IRISH horse-racing tycoons J.P. McManus and John Magnier raised their stake in Manchester United FC to 23.15 per cent yesterday, stoking further speculation about the club’s future ownership.
Through their Cubic Expressions investment vehicle, the two millionaires shelled out GBP 62 million for BSkyB’s 10 per cent stake in the club.
News of the deal sent Man Utd’s shares spinning 5.4 per cent higher to 249p – aided by chief executive David Gill’s purchase of GBP 41,000 worth of shares as part of an executive bonus scheme.

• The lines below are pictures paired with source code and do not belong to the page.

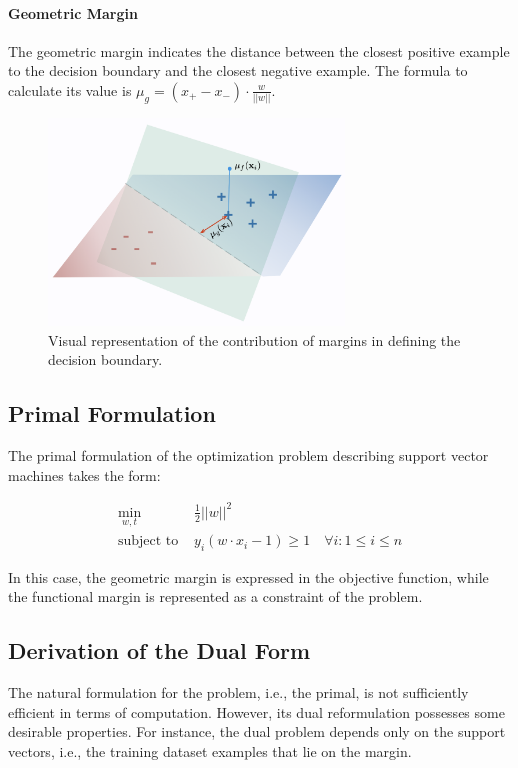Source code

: \paragraph{Geometric Margin} The geometric margin indicates the distance between the closest positive example to the decision boundary and the closest negative example. The formula to calculate its value is $\mu_g=(x_+-x_-)\cdot\frac{w}{||w||}$.

\begin{figure}[H]
    \centering
    \includegraphics[width=0.7\textwidth]{figures/margins}
    \caption{Visual representation of the contribution of margins in defining the decision boundary.}
    \label{fig:svm-margins}
\end{figure}

\subsection{Primal Formulation}

The primal formulation of the optimization problem describing support vector machines takes the form:

\begin{align*}
    \min_{w, t}\ & \frac{1}{2}||w||^2 \\
    \text{subject to } & y_i(w \cdot x_i - 1)\geq 1 \quad \forall i:1\leq i\leq n
\end{align*}

In this case, the geometric margin is expressed in the objective function, while the functional margin is represented as a constraint of the problem.

\subsection{Derivation of the Dual Form}

The natural formulation for the problem, i.e., the primal, is not sufficiently efficient in terms of computation. However, its dual reformulation possesses some desirable properties. For instance, the dual problem depends only on the support vectors, i.e., the training dataset examples that lie on the margin.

The move follows stake-building by American leisure entrepreneur Malcolm Glazer, owner of Superbowl champions Tampa Bay Buccaneers, and European TV executive John de Mol – and speculation that Middle Eastern and Russian consortiums are plotting separate bids for the club.
A senior source at Old Trafford said: “To be honest, you know as much as we do. Sky have sold it, Cubic’s picked it up.
“We’ve had no direct contact with Cubic today, although I would expect that as soon as the dust settles we will be getting in touch to find out what their intentions are.”
He added: “They have always said they have no intention of taking over the group, but that’s not to say that they wouldn’t want to do something in the future. That was then, this is now.”
BSkyB made a GBP 2m profit on the Man Utd holding, which it bought in small tranches over the summer of 1998.
Behind McManus and Magnier, Scottish mining millionaire Harry Dobson remains the second-biggest shareholder with 6.5 per cent. Glazer has 5.9 per cent, hedge fund Lansdowne Partners has 5.2 per cent and de Mol has 3.5 per cent.
Bell Lawrie White football analyst John Moore said: “The first thing to say here is that BSkyB has got out at the right time. But this definitely opens the way for a takeover, no doubt about it.”
He added that Cubic could link up with one of the other major shareholders to take the club private – but that they would be unlikely to pay anything more than the current price.
If the total shareholding of Cubic – or Cubic and any other co- investor – exceeded 29.9 per cent, they would be legally obliged to make a formal takeover offer.